Task directions. What follows is a set of records; repeat them exactly, without the pictures.

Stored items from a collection
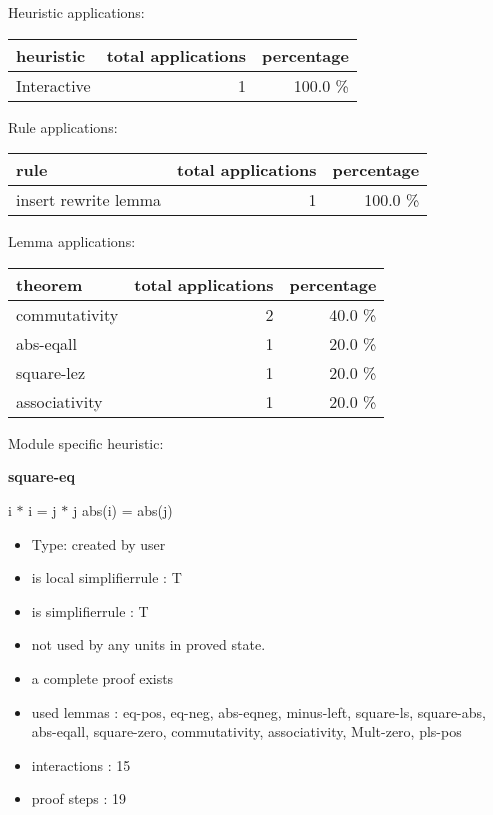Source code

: \documentclass[a4paper]{article}
\begin{document}
Heuristic applications:

\begin{supertabular}{l|r|r}
heuristic	& total applications & percentage \\ \hline
Interactive & 1 & 100.0 \% \\

\end{supertabular}

Rule applications:

\begin{supertabular}{l|r|r}
rule	        & total applications & percentage \\ \hline
insert rewrite lemma & 1 & 100.0 \% \\

\end{supertabular}

Lemma applications:

\begin{supertabular}{l|r|r}
theorem	        & total applications & percentage \\ \hline
commutativity & 2 & 40.0 \% \\
abs-eqall & 1 & 20.0 \% \\
square-lez & 1 & 20.0 \% \\
associativity & 1 & 20.0 \% \\

\end{supertabular}

Module specific heuristic:

\pagebreak

{\LARGE\bf square-eq}\label{lemma-square-eq}

\medskip

 \Fol i $*$ i = j $*$ j \Equiv abs(i) = abs(j)

\begin{itemize}

\item Type: created by user

\item is local simplifierrule : T
\item is simplifierrule : T
\item not used by any units in proved state.
\item       a complete proof exists
\item       used lemmas  : eq-pos, eq-neg, abs-eqneg, minus-left, square-ls, square-abs, abs-eqall, square-zero, commutativity, associativity, Mult-zero, pls-pos
\item       interactions : 15
\item       proof steps  : 19
\end{itemize}
\end{document}
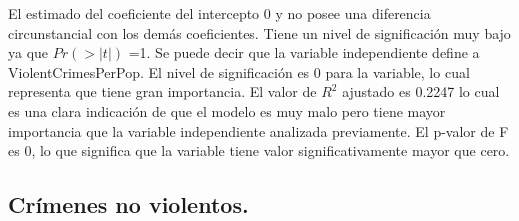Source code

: \documentclass[a4paper,10pt,twocolumn]{article}
\begin{document}
\begin{itemize}
	El estimado del coeficiente del intercepto 0 y no posee una diferencia circunstancial con los demás coeficientes. Tiene un nivel de significación muy bajo ya que $Pr(> | t | )$ =1.
	Se puede decir que la variable independiente define a ViolentCrimesPerPop. El nivel de significación es 0 para la variable, lo cual representa que tiene gran importancia. El valor de $R^2$ ajustado es 0.2247 lo cual es una clara indicación de que el modelo es muy malo pero tiene mayor importancia que la variable independiente analizada previamente. El p-valor de F es 0, lo que significa que la variable tiene valor significativamente mayor que cero.

\end{itemize}

\subsection*{Crímenes no violentos.}
\end{document}
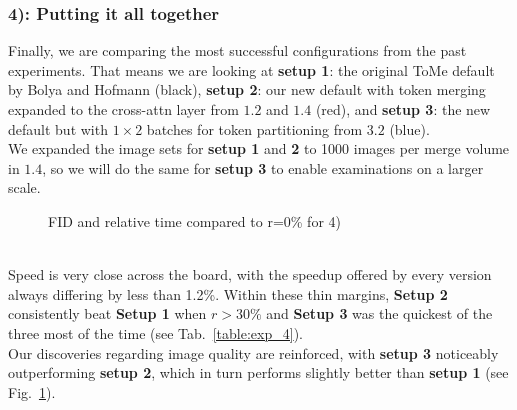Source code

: \subsubsection*{4): Putting it all together}
Finally, we are comparing the most successful configurations from the past experiments. That means we are looking at \textbf{setup 1}: the original ToMe default by Bolya and Hofmann (black), \textbf{setup 2}: our new default with token merging expanded to the cross-attn layer from \(1.2\) and \(1.4\) (red), and \textbf{setup 3}: the new default but with $1 \times 2$ batches for token partitioning from \(3.2\) (blue).\\
We expanded the image sets for \textbf{setup 1} and \textbf{2} to 1000 images per merge volume in \(1.4\), so we will do the same for \textbf{setup 3} to enable examinations on a larger scale.
\begin{figure}[!htb]
    
    
\caption{FID and relative time compared to r=0\% for 4)}
\label{fig:exp_4}
\end{figure}\\
Speed is very close across the board, with the speedup offered by every version always differing by less than 1.2\%. Within these thin margins, \textbf{Setup 2} consistently beat \textbf{Setup 1} when \(r>30\%\) and \textbf{Setup 3} was the quickest of the three most of the time (see Tab.~\ref{table:exp_4}).\\
Our discoveries regarding image quality are reinforced, with \textbf{setup 3} noticeably outperforming \textbf{setup 2}, which in turn performs slightly better than \textbf{setup 1} (see Fig.~\ref{fig:exp_4}).



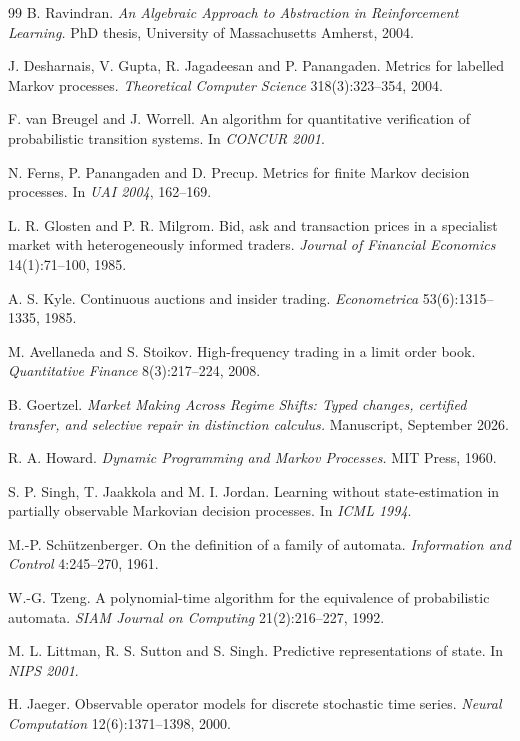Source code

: \documentclass[11pt]{article}
\theoremstyle{definition}
\theoremstyle{plain}
\begin{document}
\begin{thebibliography}{99}
 B. Ravindran. \emph{An Algebraic Approach to Abstraction in Reinforcement
Learning.} PhD thesis, University of Massachusetts Amherst, 2004.

 J. Desharnais, V. Gupta, R. Jagadeesan and P. Panangaden. Metrics for labelled
Markov processes. \emph{Theoretical Computer Science} 318(3):323--354, 2004.

 F. van Breugel and J. Worrell. An algorithm for quantitative verification of
probabilistic transition systems. In \emph{CONCUR 2001}.

 N. Ferns, P. Panangaden and D. Precup. Metrics for finite Markov decision processes. In
\emph{UAI 2004}, 162--169.

 L. R. Glosten and P. R. Milgrom. Bid, ask and transaction prices in a specialist market
with heterogeneously informed traders. \emph{Journal of Financial Economics} 14(1):71--100, 1985.

 A. S. Kyle. Continuous auctions and insider trading. \emph{Econometrica}
53(6):1315--1335, 1985.

 M. Avellaneda and S. Stoikov. High-frequency trading in a limit order book.
\emph{Quantitative Finance} 8(3):217--224, 2008.

 B. Goertzel. \emph{Market Making Across Regime Shifts: Typed changes, certified
transfer, and selective repair in distinction calculus.} Manuscript, September 2026.

 R. A. Howard. \emph{Dynamic Programming and Markov Processes.} MIT Press, 1960.

 S. P. Singh, T. Jaakkola and M. I. Jordan. Learning without state-estimation in
partially observable Markovian decision processes. In \emph{ICML 1994}.

 M.-P. Sch\"utzenberger. On the definition of a family of automata.
\emph{Information and Control} 4:245--270, 1961.

 W.-G. Tzeng. A polynomial-time algorithm for the equivalence of probabilistic automata.
\emph{SIAM Journal on Computing} 21(2):216--227, 1992.

 M. L. Littman, R. S. Sutton and S. Singh. Predictive representations of state. In
\emph{NIPS 2001}.

 H. Jaeger. Observable operator models for discrete stochastic time series. \emph{Neural
Computation} 12(6):1371--1398, 2000.


\end{thebibliography}
\end{document}
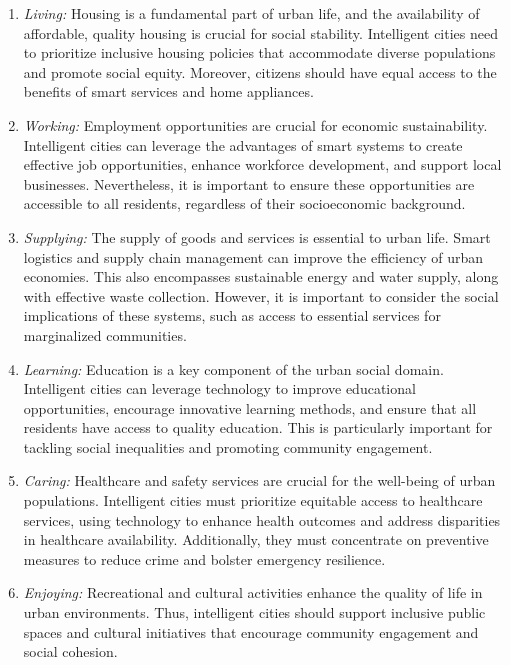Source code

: \documentclass[smartcities,article,submit,pdftex,moreauthors]{Definitions/mdpi}
\begin{document}
\begin{enumerate}
    \item \textit{Living:} Housing is a fundamental part of urban life, and the availability of affordable, quality housing is crucial for social stability. Intelligent cities need to prioritize inclusive housing policies that accommodate diverse populations and promote social equity. Moreover, citizens should have equal access to the benefits of smart services and home appliances.

    \item \textit{Working:} Employment opportunities are crucial for economic sustainability. Intelligent cities can leverage the advantages of smart systems to create effective job opportunities, enhance workforce development, and support local businesses. Nevertheless, it is important to ensure these opportunities are accessible to all residents, regardless of their socioeconomic background.

    \item \textit{Supplying:} The supply of goods and services is essential to urban life. Smart logistics and supply chain management can improve the efficiency of urban economies. This also encompasses sustainable energy and water supply, along with effective waste collection. However, it is important to consider the social implications of these systems, such as access to essential services for marginalized communities.

    \item \textit{Learning:} Education is a key component of the urban social domain. Intelligent cities can leverage technology to improve educational opportunities, encourage innovative learning methods, and ensure that all residents have access to quality education. This is particularly important for tackling social inequalities and promoting community engagement. 

    \item \textit{Caring:} Healthcare and safety services are crucial for the well-being of urban populations. Intelligent cities must prioritize equitable access to healthcare services, using technology to enhance health outcomes and address disparities in healthcare availability. Additionally, they must concentrate on preventive measures to reduce crime and bolster emergency resilience.

    \item \textit{Enjoying:} Recreational and cultural activities enhance the quality of life in urban environments. Thus, intelligent cities should support inclusive public spaces and cultural initiatives that encourage community engagement and social cohesion.
\end{enumerate}
\end{document}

Your response.
Source code

: \documentclass[a4paper]{article}
\begin{document}
Heuristic applications:

\begin{supertabular}{l|r|r}
heuristic	& total applications & percentage \\ \hline
Interactive & 1 & 100.0 \% \\

\end{supertabular}

Rule applications:

\begin{supertabular}{l|r|r}
rule	        & total applications & percentage \\ \hline
insert rewrite lemma & 1 & 100.0 \% \\

\end{supertabular}

Lemma applications:

\begin{supertabular}{l|r|r}
theorem	        & total applications & percentage \\ \hline
commutativity & 2 & 40.0 \% \\
abs-eqall & 1 & 20.0 \% \\
square-lez & 1 & 20.0 \% \\
associativity & 1 & 20.0 \% \\

\end{supertabular}

Module specific heuristic:

\pagebreak

{\LARGE\bf square-eq}\label{lemma-square-eq}

\medskip

 \Fol i $*$ i = j $*$ j \Equiv abs(i) = abs(j)

\begin{itemize}

\item Type: created by user

\item is local simplifierrule : T
\item is simplifierrule : T
\item not used by any units in proved state.
\item       a complete proof exists
\item       used lemmas  : eq-pos, eq-neg, abs-eqneg, minus-left, square-ls, square-abs, abs-eqall, square-zero, commutativity, associativity, Mult-zero, pls-pos
\item       interactions : 15
\item       proof steps  : 19
\end{itemize}
\end{document}
Source code

: \documentclass[a4paper,10pt,twocolumn]{article}
\begin{document}
\begin{itemize}
	El estimado del coeficiente del intercepto 0 y no posee una diferencia circunstancial con los demás coeficientes. Tiene un nivel de significación muy bajo ya que $Pr(> | t | )$ =1.
	Se puede decir que la variable independiente define a ViolentCrimesPerPop. El nivel de significación es 0 para la variable, lo cual representa que tiene gran importancia. El valor de $R^2$ ajustado es 0.2247 lo cual es una clara indicación de que el modelo es muy malo pero tiene mayor importancia que la variable independiente analizada previamente. El p-valor de F es 0, lo que significa que la variable tiene valor significativamente mayor que cero.

\end{itemize}

\subsection*{Crímenes no violentos.}
\end{document}
Source code

: \subsubsection*{4): Putting it all together}
Finally, we are comparing the most successful configurations from the past experiments. That means we are looking at \textbf{setup 1}: the original ToMe default by Bolya and Hofmann (black), \textbf{setup 2}: our new default with token merging expanded to the cross-attn layer from \(1.2\) and \(1.4\) (red), and \textbf{setup 3}: the new default but with $1 \times 2$ batches for token partitioning from \(3.2\) (blue).\\
We expanded the image sets for \textbf{setup 1} and \textbf{2} to 1000 images per merge volume in \(1.4\), so we will do the same for \textbf{setup 3} to enable examinations on a larger scale.
\begin{figure}[!htb]
    
    
\caption{FID and relative time compared to r=0\% for 4)}
\label{fig:exp_4}
\end{figure}\\
Speed is very close across the board, with the speedup offered by every version always differing by less than 1.2\%. Within these thin margins, \textbf{Setup 2} consistently beat \textbf{Setup 1} when \(r>30\%\) and \textbf{Setup 3} was the quickest of the three most of the time (see Tab.~\ref{table:exp_4}).\\
Our discoveries regarding image quality are reinforced, with \textbf{setup 3} noticeably outperforming \textbf{setup 2}, which in turn performs slightly better than \textbf{setup 1} (see Fig.~\ref{fig:exp_4}).



Source code

: \documentclass[11pt]{article}
\theoremstyle{definition}
\theoremstyle{plain}
\begin{document}
\begin{thebibliography}{99}
 B. Ravindran. \emph{An Algebraic Approach to Abstraction in Reinforcement
Learning.} PhD thesis, University of Massachusetts Amherst, 2004.

 J. Desharnais, V. Gupta, R. Jagadeesan and P. Panangaden. Metrics for labelled
Markov processes. \emph{Theoretical Computer Science} 318(3):323--354, 2004.

 F. van Breugel and J. Worrell. An algorithm for quantitative verification of
probabilistic transition systems. In \emph{CONCUR 2001}.

 N. Ferns, P. Panangaden and D. Precup. Metrics for finite Markov decision processes. In
\emph{UAI 2004}, 162--169.

 L. R. Glosten and P. R. Milgrom. Bid, ask and transaction prices in a specialist market
with heterogeneously informed traders. \emph{Journal of Financial Economics} 14(1):71--100, 1985.

 A. S. Kyle. Continuous auctions and insider trading. \emph{Econometrica}
53(6):1315--1335, 1985.

 M. Avellaneda and S. Stoikov. High-frequency trading in a limit order book.
\emph{Quantitative Finance} 8(3):217--224, 2008.

 B. Goertzel. \emph{Market Making Across Regime Shifts: Typed changes, certified
transfer, and selective repair in distinction calculus.} Manuscript, September 2026.

 R. A. Howard. \emph{Dynamic Programming and Markov Processes.} MIT Press, 1960.

 S. P. Singh, T. Jaakkola and M. I. Jordan. Learning without state-estimation in
partially observable Markovian decision processes. In \emph{ICML 1994}.

 M.-P. Sch\"utzenberger. On the definition of a family of automata.
\emph{Information and Control} 4:245--270, 1961.

 W.-G. Tzeng. A polynomial-time algorithm for the equivalence of probabilistic automata.
\emph{SIAM Journal on Computing} 21(2):216--227, 1992.

 M. L. Littman, R. S. Sutton and S. Singh. Predictive representations of state. In
\emph{NIPS 2001}.

 H. Jaeger. Observable operator models for discrete stochastic time series. \emph{Neural
Computation} 12(6):1371--1398, 2000.


\end{thebibliography}
\end{document}
Source code

: \documentclass[smartcities,article,submit,pdftex,moreauthors]{Definitions/mdpi}
\begin{document}
\begin{enumerate}
    \item \textit{Living:} Housing is a fundamental part of urban life, and the availability of affordable, quality housing is crucial for social stability. Intelligent cities need to prioritize inclusive housing policies that accommodate diverse populations and promote social equity. Moreover, citizens should have equal access to the benefits of smart services and home appliances.

    \item \textit{Working:} Employment opportunities are crucial for economic sustainability. Intelligent cities can leverage the advantages of smart systems to create effective job opportunities, enhance workforce development, and support local businesses. Nevertheless, it is important to ensure these opportunities are accessible to all residents, regardless of their socioeconomic background.

    \item \textit{Supplying:} The supply of goods and services is essential to urban life. Smart logistics and supply chain management can improve the efficiency of urban economies. This also encompasses sustainable energy and water supply, along with effective waste collection. However, it is important to consider the social implications of these systems, such as access to essential services for marginalized communities.

    \item \textit{Learning:} Education is a key component of the urban social domain. Intelligent cities can leverage technology to improve educational opportunities, encourage innovative learning methods, and ensure that all residents have access to quality education. This is particularly important for tackling social inequalities and promoting community engagement. 

    \item \textit{Caring:} Healthcare and safety services are crucial for the well-being of urban populations. Intelligent cities must prioritize equitable access to healthcare services, using technology to enhance health outcomes and address disparities in healthcare availability. Additionally, they must concentrate on preventive measures to reduce crime and bolster emergency resilience.

    \item \textit{Enjoying:} Recreational and cultural activities enhance the quality of life in urban environments. Thus, intelligent cities should support inclusive public spaces and cultural initiatives that encourage community engagement and social cohesion.
\end{enumerate}
\end{document}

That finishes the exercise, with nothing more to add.